:: Problem requirements ::
Look through the lines below, find those with the word "purchase", and copy them.

:: Information ::
══════

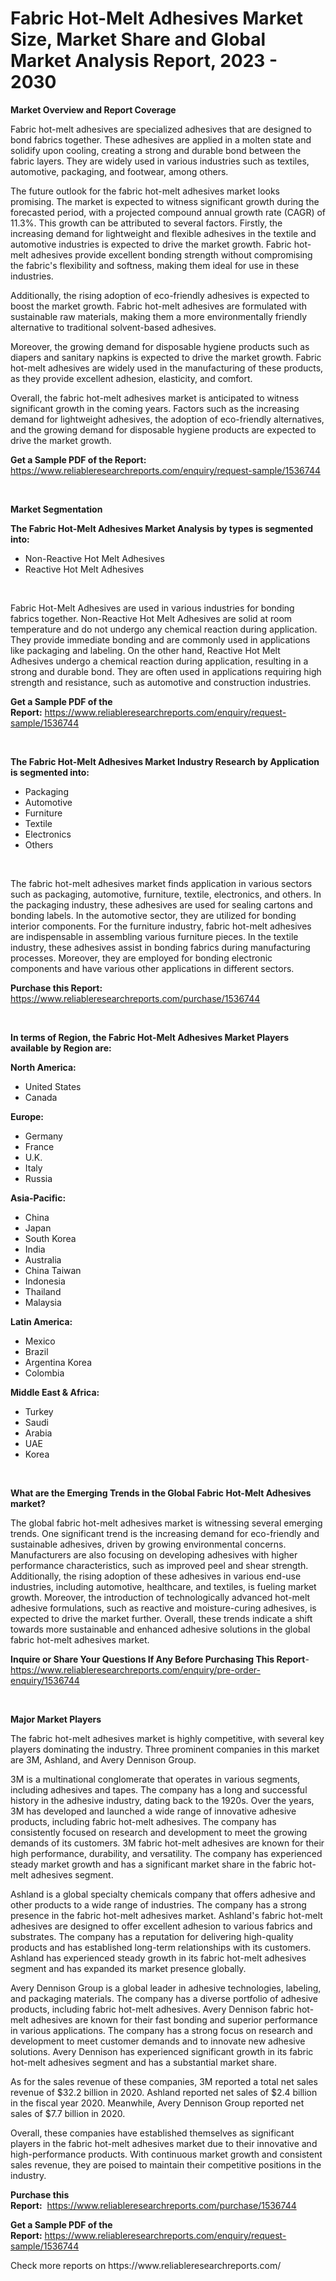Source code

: <p><h1>Fabric Hot-Melt Adhesives Market Size, Market Share and Global Market Analysis Report, 2023 - 2030</h1></p><p><strong>Market Overview and Report Coverage</strong></p>
<p><p>Fabric hot-melt adhesives are specialized adhesives that are designed to bond fabrics together. These adhesives are applied in a molten state and solidify upon cooling, creating a strong and durable bond between the fabric layers. They are widely used in various industries such as textiles, automotive, packaging, and footwear, among others.</p><p>The future outlook for the fabric hot-melt adhesives market looks promising. The market is expected to witness significant growth during the forecasted period, with a projected compound annual growth rate (CAGR) of 11.3%. This growth can be attributed to several factors. Firstly, the increasing demand for lightweight and flexible adhesives in the textile and automotive industries is expected to drive the market growth. Fabric hot-melt adhesives provide excellent bonding strength without compromising the fabric's flexibility and softness, making them ideal for use in these industries.</p><p>Additionally, the rising adoption of eco-friendly adhesives is expected to boost the market growth. Fabric hot-melt adhesives are formulated with sustainable raw materials, making them a more environmentally friendly alternative to traditional solvent-based adhesives.</p><p>Moreover, the growing demand for disposable hygiene products such as diapers and sanitary napkins is expected to drive the market growth. Fabric hot-melt adhesives are widely used in the manufacturing of these products, as they provide excellent adhesion, elasticity, and comfort.</p><p>Overall, the fabric hot-melt adhesives market is anticipated to witness significant growth in the coming years. Factors such as the increasing demand for lightweight adhesives, the adoption of eco-friendly alternatives, and the growing demand for disposable hygiene products are expected to drive the market growth.</p></p>
<p><strong>Get a Sample PDF of the Report:</strong> <a href="https://www.reliableresearchreports.com/enquiry/request-sample/1536744">https://www.reliableresearchreports.com/enquiry/request-sample/1536744</a></p>
<p>&nbsp;</p>
<p><strong>Market Segmentation</strong></p>
<p><strong>The Fabric Hot-Melt Adhesives Market Analysis by types is segmented into:</strong></p>
<p><ul><li>Non-Reactive Hot Melt Adhesives</li><li>Reactive Hot Melt Adhesives</li></ul></p>
<p>&nbsp;</p>
<p><p>Fabric Hot-Melt Adhesives are used in various industries for bonding fabrics together. Non-Reactive Hot Melt Adhesives are solid at room temperature and do not undergo any chemical reaction during application. They provide immediate bonding and are commonly used in applications like packaging and labeling. On the other hand, Reactive Hot Melt Adhesives undergo a chemical reaction during application, resulting in a strong and durable bond. They are often used in applications requiring high strength and resistance, such as automotive and construction industries.</p></p>
<p><strong>Get a Sample PDF of the Report:</strong>&nbsp;<a href="https://www.reliableresearchreports.com/enquiry/request-sample/1536744">https://www.reliableresearchreports.com/enquiry/request-sample/1536744</a></p>
<p>&nbsp;</p>
<p><strong>The Fabric Hot-Melt Adhesives Market Industry Research by Application is segmented into:</strong></p>
<p><ul><li>Packaging</li><li>Automotive</li><li>Furniture</li><li>Textile</li><li>Electronics</li><li>Others</li></ul></p>
<p>&nbsp;</p>
<p><p>The fabric hot-melt adhesives market finds application in various sectors such as packaging, automotive, furniture, textile, electronics, and others. In the packaging industry, these adhesives are used for sealing cartons and bonding labels. In the automotive sector, they are utilized for bonding interior components. For the furniture industry, fabric hot-melt adhesives are indispensable in assembling various furniture pieces. In the textile industry, these adhesives assist in bonding fabrics during manufacturing processes. Moreover, they are employed for bonding electronic components and have various other applications in different sectors.</p></p>
<p><strong>Purchase this Report:</strong>&nbsp; <a href="https://www.reliableresearchreports.com/purchase/1536744">https://www.reliableresearchreports.com/purchase/1536744</a></p>
<p>&nbsp;</p>
<p><strong>In terms of Region, the Fabric Hot-Melt Adhesives Market Players available by Region are:</strong></p>
<p>
    <p> <strong> North America: </strong>
        <ul>
            <li>United States</li>
            <li>Canada</li>
        </ul>
        </p> 
    <p> <strong> Europe: </strong>
        <ul>
            <li>Germany</li>
            <li>France</li>
            <li>U.K.</li>
            <li>Italy</li>
            <li>Russia</li>
        </ul>
        </p> 
    <p> <strong> Asia-Pacific: </strong>
        <ul>
            <li>China</li>
            <li>Japan</li>
            <li>South Korea</li>
            <li>India</li>
            <li>Australia</li>
            <li>China Taiwan</li>
            <li>Indonesia</li>
            <li>Thailand</li>
            <li>Malaysia</li>
        </ul>
        </p> 
    <p> <strong> Latin America: </strong>
        <ul>
            <li>Mexico</li>
            <li>Brazil</li>
            <li>Argentina Korea</li>
            <li>Colombia</li>
        </ul>
        </p> 
    <p> <strong> Middle East & Africa: </strong>
        <ul>
            <li>Turkey</li>
            <li>Saudi</li>
            <li>Arabia</li>
            <li>UAE</li>
            <li>Korea</li>
        </ul>
    </p>
    </p>
<p>&nbsp;</p>
<p><strong>What are the Emerging Trends in the Global Fabric Hot-Melt Adhesives market?</strong></p>
<p><p>The global fabric hot-melt adhesives market is witnessing several emerging trends. One significant trend is the increasing demand for eco-friendly and sustainable adhesives, driven by growing environmental concerns. Manufacturers are also focusing on developing adhesives with higher performance characteristics, such as improved peel and shear strength. Additionally, the rising adoption of these adhesives in various end-use industries, including automotive, healthcare, and textiles, is fueling market growth. Moreover, the introduction of technologically advanced hot-melt adhesive formulations, such as reactive and moisture-curing adhesives, is expected to drive the market further. Overall, these trends indicate a shift towards more sustainable and enhanced adhesive solutions in the global fabric hot-melt adhesives market.</p></p>
<p><strong>Inquire or Share Your Questions If Any Before Purchasing This Report</strong>- <a href="https://www.reliableresearchreports.com/enquiry/pre-order-enquiry/1536744">https://www.reliableresearchreports.com/enquiry/pre-order-enquiry/1536744</a></p>
<p>&nbsp;</p>
<p><strong>Major Market Players</strong></p>
<p><p>The fabric hot-melt adhesives market is highly competitive, with several key players dominating the industry. Three prominent companies in this market are 3M, Ashland, and Avery Dennison Group.</p><p>3M is a multinational conglomerate that operates in various segments, including adhesives and tapes. The company has a long and successful history in the adhesive industry, dating back to the 1920s. Over the years, 3M has developed and launched a wide range of innovative adhesive products, including fabric hot-melt adhesives. The company has consistently focused on research and development to meet the growing demands of its customers. 3M fabric hot-melt adhesives are known for their high performance, durability, and versatility. The company has experienced steady market growth and has a significant market share in the fabric hot-melt adhesives segment.</p><p>Ashland is a global specialty chemicals company that offers adhesive and other products to a wide range of industries. The company has a strong presence in the fabric hot-melt adhesives market. Ashland's fabric hot-melt adhesives are designed to offer excellent adhesion to various fabrics and substrates. The company has a reputation for delivering high-quality products and has established long-term relationships with its customers. Ashland has experienced steady growth in its fabric hot-melt adhesives segment and has expanded its market presence globally.</p><p>Avery Dennison Group is a global leader in adhesive technologies, labeling, and packaging materials. The company has a diverse portfolio of adhesive products, including fabric hot-melt adhesives. Avery Dennison fabric hot-melt adhesives are known for their fast bonding and superior performance in various applications. The company has a strong focus on research and development to meet customer demands and to innovate new adhesive solutions. Avery Dennison has experienced significant growth in its fabric hot-melt adhesives segment and has a substantial market share.</p><p>As for the sales revenue of these companies, 3M reported a total net sales revenue of $32.2 billion in 2020. Ashland reported net sales of $2.4 billion in the fiscal year 2020. Meanwhile, Avery Dennison Group reported net sales of $7.7 billion in 2020.</p><p>Overall, these companies have established themselves as significant players in the fabric hot-melt adhesives market due to their innovative and high-performance products. With continuous market growth and consistent sales revenue, they are poised to maintain their competitive positions in the industry.</p></p>
<p><strong>Purchase this Report:</strong>&nbsp;&nbsp;<a href="https://www.reliableresearchreports.com/purchase/1536744">https://www.reliableresearchreports.com/purchase/1536744</a></p>
<p></p>
<p><strong>Get a Sample PDF of the Report:</strong>&nbsp;<a href="https://www.reliableresearchreports.com/enquiry/request-sample/1536744">https://www.reliableresearchreports.com/enquiry/request-sample/1536744</a></p>
<p>Check more reports on https://www.reliableresearchreports.com/</p>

══════

:: Solved problem ::
<p><strong>Purchase this Report:</strong>&nbsp; <a href="https://www.reliableresearchreports.com/purchase/1536744">https://www.reliableresearchreports.com/purchase/1536744</a></p>
<p><strong>Purchase this Report:</strong>&nbsp;&nbsp;<a href="https://www.reliableresearchreports.com/purchase/1536744">https://www.reliableresearchreports.com/purchase/1536744</a></p>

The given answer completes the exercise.